I received a copy of this book free through Library Thing Member Giveaways in exchange for an honest review.
Wednesday, August 20, 2014
It's a beautiful story that demonstrates how a child can be brave and helpful for a cause he holds dear. I enjoyed the story very much, and the artwork was magnificent! Who knows? We might all be in a very different country if it weren't for this child's courage and determination. This book makes a great history lesson for children, fun and easy to read.
I received a digital version of this book free from Net Galley for the purpose of reviewing.
Friday, August 1, 2014
Hannah's Story by Ann Chandler is a beautiful tale of a 9-year-old girl who escaped the Killough Massacre in East Texas in 1838 by hiding in a berry vine. From there, she has many adventures. First, she is rescued by a Cherokee Indian and adopted into their tribe where she teaches them English and the ways of the white man (at least to the extent that a 9-year-old girl can). They become her family for several years until she is finally reunited with what is left of her blood relatives.
This book is written journal style and appropriate for the musings of a young child. It is easy to read and understand. This is a charming story that reminds us of how childhood misfortunes and serendipities are tools that form us into the adults we become. I would highly recommend it for anyone who enjoys historical fiction or desires to learn about the lives and plight of Native Americans during the westward settlement of our nation. It would make a fun history assignment for children and is also a pleasant read for adults.
Monday, July 28, 2014
I would recommend this book to everyone who likes to laugh in the face of societal norms and make their own rules. It's hilarious!
Friday, July 11, 2014
This is the story of Marie Antoinette's personal hairdresser and the French Revolution from his unique perspective. Leonard Auntie first walked into Paris with a beautiful shell comb in his pocket and not much else. This comb was his creative tool for bringing to life many magnificent and extravagant coiffures, a gaudy hairstyle the nobility of France went nuts over. As in the cover art, these hairstyles were extremely decorated and lavishly adorned with all types of amazing fabrics and jewels, sparing no expense. He started by decorating the heads of actresses in the theater and, with entrepreneurial spirit and artistic fervor, worked his way into the queen's good graces, enjoying more privileges over time and establishing both a school of hairdressing and also his own successful theater. He ultimately became a spawn for the royal family during the revolution. Sadly, after the revolutionary fires had chilled and he was able to return to France, Leonard was never fully repaid or shown the gratitude he so richly deserved. This is the story of a man with a very resilient spirit, though, who remained loyal and true to the crown until the very end of his life.
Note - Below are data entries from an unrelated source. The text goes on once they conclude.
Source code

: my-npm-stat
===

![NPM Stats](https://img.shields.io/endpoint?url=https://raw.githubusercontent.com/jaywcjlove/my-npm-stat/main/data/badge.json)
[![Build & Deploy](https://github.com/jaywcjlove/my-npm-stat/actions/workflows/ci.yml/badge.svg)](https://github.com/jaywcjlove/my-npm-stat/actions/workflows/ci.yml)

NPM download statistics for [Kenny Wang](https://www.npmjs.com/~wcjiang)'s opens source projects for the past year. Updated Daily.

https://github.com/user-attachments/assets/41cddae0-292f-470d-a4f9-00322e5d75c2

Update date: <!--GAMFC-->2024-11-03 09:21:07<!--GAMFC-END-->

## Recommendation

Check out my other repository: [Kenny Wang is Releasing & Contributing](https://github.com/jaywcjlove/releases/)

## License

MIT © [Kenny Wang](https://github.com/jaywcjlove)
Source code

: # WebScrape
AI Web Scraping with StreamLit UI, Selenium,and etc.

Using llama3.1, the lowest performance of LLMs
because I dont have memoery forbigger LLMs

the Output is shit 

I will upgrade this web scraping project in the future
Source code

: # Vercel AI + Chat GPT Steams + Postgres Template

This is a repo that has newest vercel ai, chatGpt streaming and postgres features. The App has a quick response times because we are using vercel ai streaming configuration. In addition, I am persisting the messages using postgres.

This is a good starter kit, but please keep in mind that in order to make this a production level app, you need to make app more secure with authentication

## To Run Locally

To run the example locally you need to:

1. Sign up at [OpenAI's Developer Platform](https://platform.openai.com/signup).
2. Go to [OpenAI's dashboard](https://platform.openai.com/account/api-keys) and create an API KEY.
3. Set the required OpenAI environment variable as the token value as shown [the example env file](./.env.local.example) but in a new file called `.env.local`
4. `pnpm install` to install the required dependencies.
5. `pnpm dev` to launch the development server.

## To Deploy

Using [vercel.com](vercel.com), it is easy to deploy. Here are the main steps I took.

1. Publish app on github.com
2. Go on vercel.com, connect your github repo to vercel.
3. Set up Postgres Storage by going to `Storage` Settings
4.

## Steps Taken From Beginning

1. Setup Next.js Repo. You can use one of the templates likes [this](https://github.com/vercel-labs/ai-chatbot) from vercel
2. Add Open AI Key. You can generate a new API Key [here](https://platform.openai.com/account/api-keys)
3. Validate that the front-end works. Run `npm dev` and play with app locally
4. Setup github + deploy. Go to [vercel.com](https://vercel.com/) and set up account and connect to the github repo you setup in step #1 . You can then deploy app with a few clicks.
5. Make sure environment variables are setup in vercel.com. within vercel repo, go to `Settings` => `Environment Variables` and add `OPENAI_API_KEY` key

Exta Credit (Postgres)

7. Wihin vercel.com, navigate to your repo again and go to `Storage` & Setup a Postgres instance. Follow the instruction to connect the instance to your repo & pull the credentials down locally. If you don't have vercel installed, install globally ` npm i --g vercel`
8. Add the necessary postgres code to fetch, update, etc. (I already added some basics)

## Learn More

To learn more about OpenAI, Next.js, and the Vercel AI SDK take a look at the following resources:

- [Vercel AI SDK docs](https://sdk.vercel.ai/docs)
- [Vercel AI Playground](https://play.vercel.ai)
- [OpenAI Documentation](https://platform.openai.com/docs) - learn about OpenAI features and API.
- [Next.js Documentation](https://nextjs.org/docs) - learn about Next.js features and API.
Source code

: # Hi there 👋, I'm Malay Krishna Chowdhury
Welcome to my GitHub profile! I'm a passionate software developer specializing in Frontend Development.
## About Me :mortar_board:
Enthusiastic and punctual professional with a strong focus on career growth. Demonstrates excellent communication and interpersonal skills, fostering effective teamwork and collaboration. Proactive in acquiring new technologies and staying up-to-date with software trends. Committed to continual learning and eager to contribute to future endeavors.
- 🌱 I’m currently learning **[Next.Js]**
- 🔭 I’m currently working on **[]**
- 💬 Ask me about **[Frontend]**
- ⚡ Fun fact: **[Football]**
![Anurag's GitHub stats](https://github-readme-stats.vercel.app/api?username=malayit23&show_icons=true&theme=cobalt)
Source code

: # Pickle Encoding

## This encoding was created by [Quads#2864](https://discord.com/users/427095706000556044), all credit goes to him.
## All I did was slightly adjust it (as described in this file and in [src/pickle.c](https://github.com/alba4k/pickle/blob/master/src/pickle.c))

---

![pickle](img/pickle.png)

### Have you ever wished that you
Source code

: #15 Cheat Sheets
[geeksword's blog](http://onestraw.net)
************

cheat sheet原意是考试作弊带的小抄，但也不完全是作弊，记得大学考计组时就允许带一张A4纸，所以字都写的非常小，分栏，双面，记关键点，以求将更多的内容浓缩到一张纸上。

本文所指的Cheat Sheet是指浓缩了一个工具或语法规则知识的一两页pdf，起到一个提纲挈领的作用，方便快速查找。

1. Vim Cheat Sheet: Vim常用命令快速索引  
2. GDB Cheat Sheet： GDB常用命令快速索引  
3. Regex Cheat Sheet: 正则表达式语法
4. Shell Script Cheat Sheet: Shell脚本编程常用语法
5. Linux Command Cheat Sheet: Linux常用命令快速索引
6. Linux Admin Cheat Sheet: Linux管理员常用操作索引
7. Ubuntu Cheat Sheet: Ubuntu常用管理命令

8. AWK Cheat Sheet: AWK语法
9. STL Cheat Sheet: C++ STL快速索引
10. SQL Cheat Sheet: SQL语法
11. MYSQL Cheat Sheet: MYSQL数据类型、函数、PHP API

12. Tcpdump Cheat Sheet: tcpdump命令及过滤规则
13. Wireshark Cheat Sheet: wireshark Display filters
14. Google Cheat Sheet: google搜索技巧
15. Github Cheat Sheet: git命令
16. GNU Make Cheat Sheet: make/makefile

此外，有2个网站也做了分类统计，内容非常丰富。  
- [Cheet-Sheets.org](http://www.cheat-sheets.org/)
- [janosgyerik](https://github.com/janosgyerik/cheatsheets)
Exhaustively researched with references to Leonard's own memoirs, beautifully illustrated with breathtaking (and humorous to the modern eye) pictures of Leonard's masterpiece coiffures and with a catchy title that first sparks the reader's imagination, this book adds new perspective to the time of Marie Antoinette and the French Revolution. I highly recommend it for anyone who finds this colorful time in history interesting and wants to broaden their understanding of the people and the time.